**SOURCE MATERIAL**
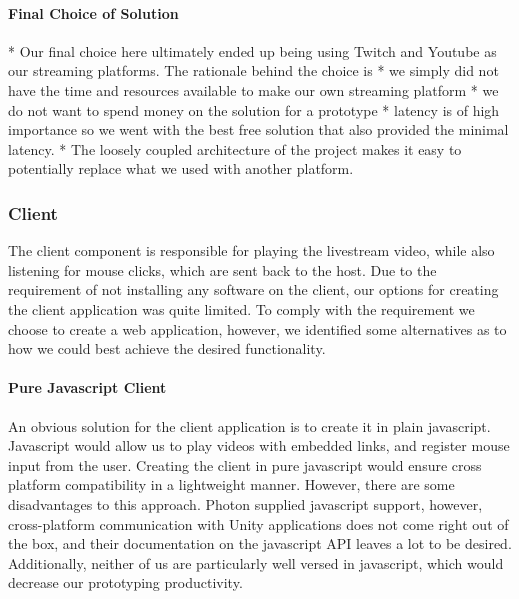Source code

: \paragraph{Final Choice of Solution}
    * Our final choice here ultimately ended up being using Twitch and Youtube as our streaming platforms. The rationale behind the choice is
        * we simply did not have the time and resources available to make our own streaming platform
        * we do not want to spend money on the solution for a prototype
        * latency is of high importance so we went with the best free solution that also provided the minimal latency. 
    * The loosely coupled architecture of the project makes it easy to potentially replace what we used with another platform.






















\subsubsection{Client} %
The client component is responsible for playing the livestream video, while also listening for mouse clicks, which are sent back to the host.
Due to the requirement of not installing any software on the client, our options for creating the client application was quite limited. 
To comply with the requirement we choose to create a web application, however, we identified some alternatives as to how we could best achieve the desired functionality.

\paragraph{Pure Javascript Client}
An obvious solution for the client application is to create it in plain javascript. Javascript would allow us to play videos with embedded links, and register mouse input from the user. Creating the client in pure javascript would ensure cross platform compatibility in a lightweight manner. However, there are some disadvantages to this approach. Photon supplied javascript support, however, cross-platform communication with Unity applications does not come right out of the box\cite{photon_javascript}, and their documentation on the javascript API leaves a lot to be desired. Additionally, neither of us are particularly well versed in javascript, which would decrease our prototyping productivity.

**WHAT YOU NEED TO DO**
Among the records, find all lines that include the string "with" and return them.

**YOUR RESPONSE**
        * latency is of high importance so we went with the best free solution that also provided the minimal latency. 
    * The loosely coupled architecture of the project makes it easy to potentially replace what we used with another platform.
To comply with the requirement we choose to create a web application, however, we identified some alternatives as to how we could best achieve the desired functionality.
An obvious solution for the client application is to create it in plain javascript. Javascript would allow us to play videos with embedded links, and register mouse input from the user. Creating the client in pure javascript would ensure cross platform compatibility in a lightweight manner. However, there are some disadvantages to this approach. Photon supplied javascript support, however, cross-platform communication with Unity applications does not come right out of the box\cite{photon_javascript}, and their documentation on the javascript API leaves a lot to be desired. Additionally, neither of us are particularly well versed in javascript, which would decrease our prototyping productivity.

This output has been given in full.